11. Limitation of Liability. WE WILL NOT BE LIABLE FOR INDIRECT, SPECIAL, INCIDENTAL, EXEMPLARY, OR CONSEQUENTIAL DAMAGES, (INCLUDING ANY LOSS OF REVENUE, PROFITS, GOODWILL OR DATA) RELATED TO THIS AGREEMENT, EVEN IF WE HAVE BEEN ADVISED OF THE POSSIBILITY OF SUCH DAMAGES. OUR AGGREGATE LIABILITY ARISING FROM OR RELATED TO THIS AGREEMENT WILL NOT EXCEED THE GREATER OF: (I) THE TOTAL COMMISSION FEES PAID TO YOU UNDER THIS AGREEMENT IN THE TWELVE MONTHS IMMEDIATELY PRECEDING THE DATE ON WHICH THE MOST RECENT EVENT GIVING RISE TO THE CLAIM OCCURRED, OR (II) US $100. THE LIMITATIONS IN THIS SECTION WILL NOT APPLY TO ANY WILLFUL MISCONDUCT OR GROSS NEGLIGENCE OF REHIVE.
12. Termination. You or we may, for any reason, terminate your participation in this Agreement at any time upon notice. Following termination, we will pay you any unpaid Commission, if valid, that you earned prior to the date of termination. Immediately upon termination, all licenses granted to you under this Agreement will be terminated. Sections 9-13 of this Agreement will survive termination of the Agreement.
13. Amendments. We reserve the right to modify the terms of this Agreement upon notice to you. Will provide notice of amendments by posting the revised Agreement to our website and updating the “Last Updated” date at the top of this Agreement, and in some cases, we may provide additional notice (such as via email). Your continued participation in the Program will confirm your acceptance of any amended terms of this Agreement. If you do not agree to any amendments, you must terminate your participation in the Program.

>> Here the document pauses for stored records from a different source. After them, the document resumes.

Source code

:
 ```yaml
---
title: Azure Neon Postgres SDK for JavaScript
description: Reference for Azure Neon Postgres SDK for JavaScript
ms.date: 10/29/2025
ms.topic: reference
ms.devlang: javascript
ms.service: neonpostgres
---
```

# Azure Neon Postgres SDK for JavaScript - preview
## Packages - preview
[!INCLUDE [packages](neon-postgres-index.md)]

14. Other Terms. This Agreement constitutes the entire agreement between Rehive and you concerning the subject matter hereof. Except as otherwise stated in this Agreement, any notices required under this Agreement will be sent to you at the email address you provide, and to Rehive at email@example.com, with “Attention Sales Affiliate Program” in the subject line. Except to the extent applicable law, if any, provides otherwise, this Agreement will be governed by the laws of the state of California, U.S.A., excluding its conflict of law provisions, and the proper venue for any disputes arising out of or relating to any of the same will be the state and federal courts located in San Francisco County, California. Except for claims for injunctive or equitable relief or claims regarding intellectual property rights (which may be brought in any competent court without the posting of a bond), any dispute arising under this Agreement shall be finally settled in accordance with the Comprehensive Arbitration Rules of the Judicial Arbitration and Mediation Service, Inc. (“JAMS”) by three arbitrators appointed in accordance with such Rules. The arbitration shall take place in San Francisco, California, in the English language and the arbitral decision may be enforced in any court. The prevailing party in any action or proceeding to enforce this Agreement shall be entitled to costs and attorneys’ fees. If any part of this Agreement is held invalid or unenforceable, that part will be construed to reflect the parties’ original intent, and the remaining portions will remain in full force and effect. A waiver by either party of any term or condition of this Agreement or any breach thereof, in any one instance, will not waive such term or condition or any subsequent breach thereof. You may not assign your rights under this Agreement to any party without the consent of Rehive; Rehive may assign its rights under this Agreement without condition. This Agreement will be binding upon and will inure to the benefit of the parties, their successors and permitted assigns.